__Work order__. Every word of every entry must be retyped exactly.

__Entries supplied__.
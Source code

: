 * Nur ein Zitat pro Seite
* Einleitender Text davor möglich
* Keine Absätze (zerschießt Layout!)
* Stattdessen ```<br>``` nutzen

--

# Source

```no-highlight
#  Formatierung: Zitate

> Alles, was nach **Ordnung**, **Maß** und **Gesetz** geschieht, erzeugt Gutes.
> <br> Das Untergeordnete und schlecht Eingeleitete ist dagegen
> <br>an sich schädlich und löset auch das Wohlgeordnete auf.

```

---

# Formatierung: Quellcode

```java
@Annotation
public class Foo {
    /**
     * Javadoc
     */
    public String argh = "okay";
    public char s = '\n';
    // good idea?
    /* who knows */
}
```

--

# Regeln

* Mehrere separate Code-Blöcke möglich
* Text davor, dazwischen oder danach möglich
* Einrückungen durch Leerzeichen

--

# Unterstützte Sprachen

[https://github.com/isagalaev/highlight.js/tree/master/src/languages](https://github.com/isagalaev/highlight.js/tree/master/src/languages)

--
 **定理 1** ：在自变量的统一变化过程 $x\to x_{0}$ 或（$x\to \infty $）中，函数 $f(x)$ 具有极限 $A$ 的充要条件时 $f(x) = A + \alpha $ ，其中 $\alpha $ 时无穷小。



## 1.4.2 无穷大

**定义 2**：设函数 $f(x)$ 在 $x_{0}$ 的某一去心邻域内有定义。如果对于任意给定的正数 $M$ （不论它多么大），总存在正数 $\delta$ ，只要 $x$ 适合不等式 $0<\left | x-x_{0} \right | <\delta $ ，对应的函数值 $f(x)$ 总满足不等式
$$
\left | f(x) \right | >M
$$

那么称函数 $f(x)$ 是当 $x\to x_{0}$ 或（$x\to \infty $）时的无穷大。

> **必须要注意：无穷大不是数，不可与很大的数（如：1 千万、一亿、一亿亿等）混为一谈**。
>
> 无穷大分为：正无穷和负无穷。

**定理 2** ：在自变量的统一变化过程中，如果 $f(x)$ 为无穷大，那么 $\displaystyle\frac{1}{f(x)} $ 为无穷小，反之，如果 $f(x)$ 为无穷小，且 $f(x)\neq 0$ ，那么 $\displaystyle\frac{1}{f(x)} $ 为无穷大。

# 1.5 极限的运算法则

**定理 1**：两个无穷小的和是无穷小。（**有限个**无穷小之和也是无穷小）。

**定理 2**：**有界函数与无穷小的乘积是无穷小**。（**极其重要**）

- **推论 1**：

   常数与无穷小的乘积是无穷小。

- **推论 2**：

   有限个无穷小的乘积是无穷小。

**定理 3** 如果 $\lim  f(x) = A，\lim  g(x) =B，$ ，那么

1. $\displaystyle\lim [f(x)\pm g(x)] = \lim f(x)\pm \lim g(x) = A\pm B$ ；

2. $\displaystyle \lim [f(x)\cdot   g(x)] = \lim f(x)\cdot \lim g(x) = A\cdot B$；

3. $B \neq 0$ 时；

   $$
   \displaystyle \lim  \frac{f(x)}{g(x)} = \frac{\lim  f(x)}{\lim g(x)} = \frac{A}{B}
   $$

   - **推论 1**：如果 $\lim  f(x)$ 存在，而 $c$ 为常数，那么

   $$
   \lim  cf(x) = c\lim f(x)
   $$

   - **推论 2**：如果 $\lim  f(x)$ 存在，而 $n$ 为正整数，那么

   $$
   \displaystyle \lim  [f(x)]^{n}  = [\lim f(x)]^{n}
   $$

__Expected answer__.
Source code

: * Nur ein Zitat pro Seite
* Einleitender Text davor möglich
* Keine Absätze (zerschießt Layout!)
* Stattdessen ```<br>``` nutzen

--

# Source

```no-highlight
#  Formatierung: Zitate

> Alles, was nach **Ordnung**, **Maß** und **Gesetz** geschieht, erzeugt Gutes.
> <br> Das Untergeordnete und schlecht Eingeleitete ist dagegen
> <br>an sich schädlich und löset auch das Wohlgeordnete auf.

```

---

# Formatierung: Quellcode

```java
@Annotation
public class Foo {
    /**
     * Javadoc
     */
    public String argh = "okay";
    public char s = '\n';
    // good idea?
    /* who knows */
}
```

--

# Regeln

* Mehrere separate Code-Blöcke möglich
* Text davor, dazwischen oder danach möglich
* Einrückungen durch Leerzeichen

--

# Unterstützte Sprachen

[https://github.com/isagalaev/highlight.js/tree/master/src/languages](https://github.com/isagalaev/highlight.js/tree/master/src/languages)

--
 **定理 1** ：在自变量的统一变化过程 $x\to x_{0}$ 或（$x\to \infty $）中，函数 $f(x)$ 具有极限 $A$ 的充要条件时 $f(x) = A + \alpha $ ，其中 $\alpha $ 时无穷小。



## 1.4.2 无穷大

**定义 2**：设函数 $f(x)$ 在 $x_{0}$ 的某一去心邻域内有定义。如果对于任意给定的正数 $M$ （不论它多么大），总存在正数 $\delta$ ，只要 $x$ 适合不等式 $0<\left | x-x_{0} \right | <\delta $ ，对应的函数值 $f(x)$ 总满足不等式
$$
\left | f(x) \right | >M
$$

那么称函数 $f(x)$ 是当 $x\to x_{0}$ 或（$x\to \infty $）时的无穷大。

> **必须要注意：无穷大不是数，不可与很大的数（如：1 千万、一亿、一亿亿等）混为一谈**。
>
> 无穷大分为：正无穷和负无穷。

**定理 2** ：在自变量的统一变化过程中，如果 $f(x)$ 为无穷大，那么 $\displaystyle\frac{1}{f(x)} $ 为无穷小，反之，如果 $f(x)$ 为无穷小，且 $f(x)\neq 0$ ，那么 $\displaystyle\frac{1}{f(x)} $ 为无穷大。

# 1.5 极限的运算法则

**定理 1**：两个无穷小的和是无穷小。（**有限个**无穷小之和也是无穷小）。

**定理 2**：**有界函数与无穷小的乘积是无穷小**。（**极其重要**）

- **推论 1**：

   常数与无穷小的乘积是无穷小。

- **推论 2**：

   有限个无穷小的乘积是无穷小。

**定理 3** 如果 $\lim  f(x) = A，\lim  g(x) =B，$ ，那么

1. $\displaystyle\lim [f(x)\pm g(x)] = \lim f(x)\pm \lim g(x) = A\pm B$ ；

2. $\displaystyle \lim [f(x)\cdot   g(x)] = \lim f(x)\cdot \lim g(x) = A\cdot B$；

3. $B \neq 0$ 时；

   $$
   \displaystyle \lim  \frac{f(x)}{g(x)} = \frac{\lim  f(x)}{\lim g(x)} = \frac{A}{B}
   $$

   - **推论 1**：如果 $\lim  f(x)$ 存在，而 $c$ 为常数，那么

   $$
   \lim  cf(x) = c\lim f(x)
   $$

   - **推论 2**：如果 $\lim  f(x)$ 存在，而 $n$ 为正整数，那么

   $$
   \displaystyle \lim  [f(x)]^{n}  = [\lim f(x)]^{n}
   $$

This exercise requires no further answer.